Sin embargo, ¿qué sucede con la prédica neoliberal? ¿No es cierto que los filántropos del neoliberalismo afirman que el Estado es ineficiente, burócrata y hasta paladín de la corrupción? Ahora resulta que, en coro, el G 20 vuelve los ojos al Estado para sanear las finanzas que unos pocos dilapidaron. ¿Se extravió el bien y el mal en el paraíso capitalista? ¿Se engolosinaron los depredadores de la mayoría en una sociedad de consumo que tiene solución para los males espirituales y materiales?
Mientras la línea se torna curva para los países desarrollados, la dialéctica se convierte en un cuadrado para los países dependientes que retoman otro principio trascendental, universal: la competencia, -el favorito para don Adam Smith-, que se agita con la bandera nacional. Está claro que el ICE, el INS deben competir: la fórmula financiera exige que Costa Rica dé el salto hacia el infinito, hacia la plenitud del desarrollo, se ufana en manifestar don Oscar Arias, pues hay que entregar a manos profesionales, el destino de las instituciones más rentables y dotarlas de tecnología y, por supuesto, que sean más competitivas, aunque las ganancias que generen vayan a otro paraíso fiscal. Pero, en este laberinto de idas, vueltas y revueltas, ¿qué pasa con los postulados del santo oficio comercial? ¿Tiene sentido la protección del medio ambiente, negar el incentivo a los agricultores locales y salvaguardar la soberanía alimentaria? ¿Quiénes son los acróbatas del poder que se contorsionan y sin ningún rubor proclaman el desarrollo del país? Por eso, algunos ilusos todavía no entienden que la minería a cielo abierto implica progreso y bienestar; ¿quién puede dudar de las bondades de don Oscar Arias al firmar un decreto de interés público que autoriza la destrucción de hectáreas de bosques, en contra de lo que establece la ilustrísima
Sala Constitucional? Total, dicen las voces del saber: ¿para qué sirve la naturaleza sin la creatividad del hombre y la mujer?

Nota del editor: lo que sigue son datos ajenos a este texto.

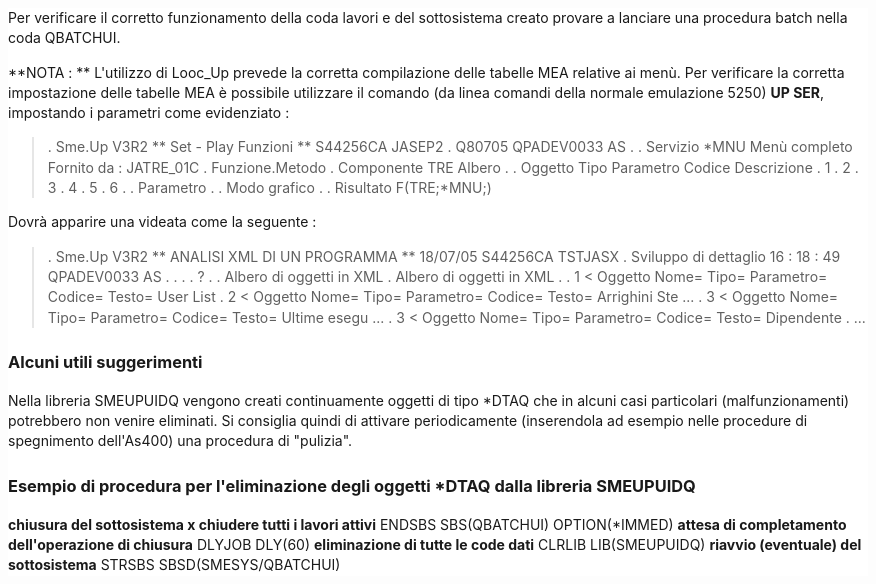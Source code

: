 
Per verificare il corretto funzionamento della coda lavori e del sottosistema creato provare a lanciare una procedura batch nella coda QBATCHUI.

**NOTA : ** L'utilizzo di Looc_Up prevede la corretta compilazione delle tabelle MEA relative ai menù.
Per verificare la corretta impostazione delle tabelle MEA è possibile utilizzare il comando (da linea comandi della normale emulazione 5250) **UP SER**, impostando i parametri come evidenziato : 
>.  Sme.Up V3R2        **    Set - Play Funzioni    **         S44256CA   JASEP2
.  Q80705                                                     QPADEV0033 AS
.
.  Servizio        *MNU   Menù completo            Fornito da :  JATRE_01C
.  Funzione.Metodo
.  Componente      TRE    Albero
.
.  Oggetto         Tipo    Parametro    Codice     Descrizione
.  1
.  2
.  3
.  4
.  5
.  6
.
.  Parametro
.
.  Modo grafico
.
.  Risultato       F(TRE;*MNU;)


Dovrà apparire una videata come la seguente : 
>.   Sme.Up V3R2  **  ANALISI XML DI UN PROGRAMMA  **  18/07/05 S44256CA   TSTJASX
.                        Sviluppo di dettaglio         16 : 18 : 49 QPADEV0033 AS
.
.
.
.   ?
.
.     Albero di oggetti in XML
.     Albero di oggetti in XML
.
.    1 < Oggetto Nome=   Tipo=   Parametro=   Codice=   Testo= User List
.     2 < Oggetto Nome=   Tipo=   Parametro=   Codice=   Testo= Arrighini Ste ...
.      3 < Oggetto Nome=   Tipo=   Parametro=   Codice=   Testo= Ultime esegu ...
.      3 < Oggetto Nome=   Tipo=   Parametro=   Codice=   Testo= Dipendente
.       ...


### Alcuni utili suggerimenti
Nella libreria SMEUPUIDQ vengono creati continuamente oggetti di tipo *DTAQ che in alcuni casi particolari (malfunzionamenti) potrebbero non venire eliminati. Si consiglia quindi di attivare periodicamente (inserendola ad esempio nelle procedure di spegnimento dell'As400) una procedura di "pulizia".
### Esempio di procedura per l'eliminazione degli oggetti *DTAQ dalla libreria SMEUPUIDQ
__chiusura del sottosistema x chiudere tutti i lavori attivi__
ENDSBS     SBS(QBATCHUI) OPTION(*IMMED)
__attesa di completamento dell'operazione di chiusura__
DLYJOB     DLY(60)
__eliminazione di tutte le code dati__
CLRLIB     LIB(SMEUPUIDQ)
__riavvio (eventuale) del sottosistema__
STRSBS     SBSD(SMESYS/QBATCHUI)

¿Cómo se resuelve esta asimetría económica y los discursos ambivalentes? Ya no basta leer la retórica política dos veces, hay que desentrañar los mecanismos de control a través de la ideología como el somnífero del fútbol que convoca al chauvinismo más recalcitrante; lejos de la tolerancia y el respeto por el adversario. O bien, un espacio para los toros de una región olvidada, donde lo grotesco y el espacio circense hacen el deleite voyerista: si no hay muertos es una mala corrida. Y como si fuera poco, la verde silueta se desdobla frente a los ojos ansiosos de los televidentes que se identifican con el encanto millonario de un concurso que puja por la aprehensión de saberes y levantan el vuelo de los sueño para que el sistema siga feliz.
Sin embargo, es injusto abandonar a la Esfinge en las líneas laberínticas de la modernidad y no aparearla con la dialéctica imprescindible de la posmodernidad: el antropófago es el hombre y su víctima la esfinge.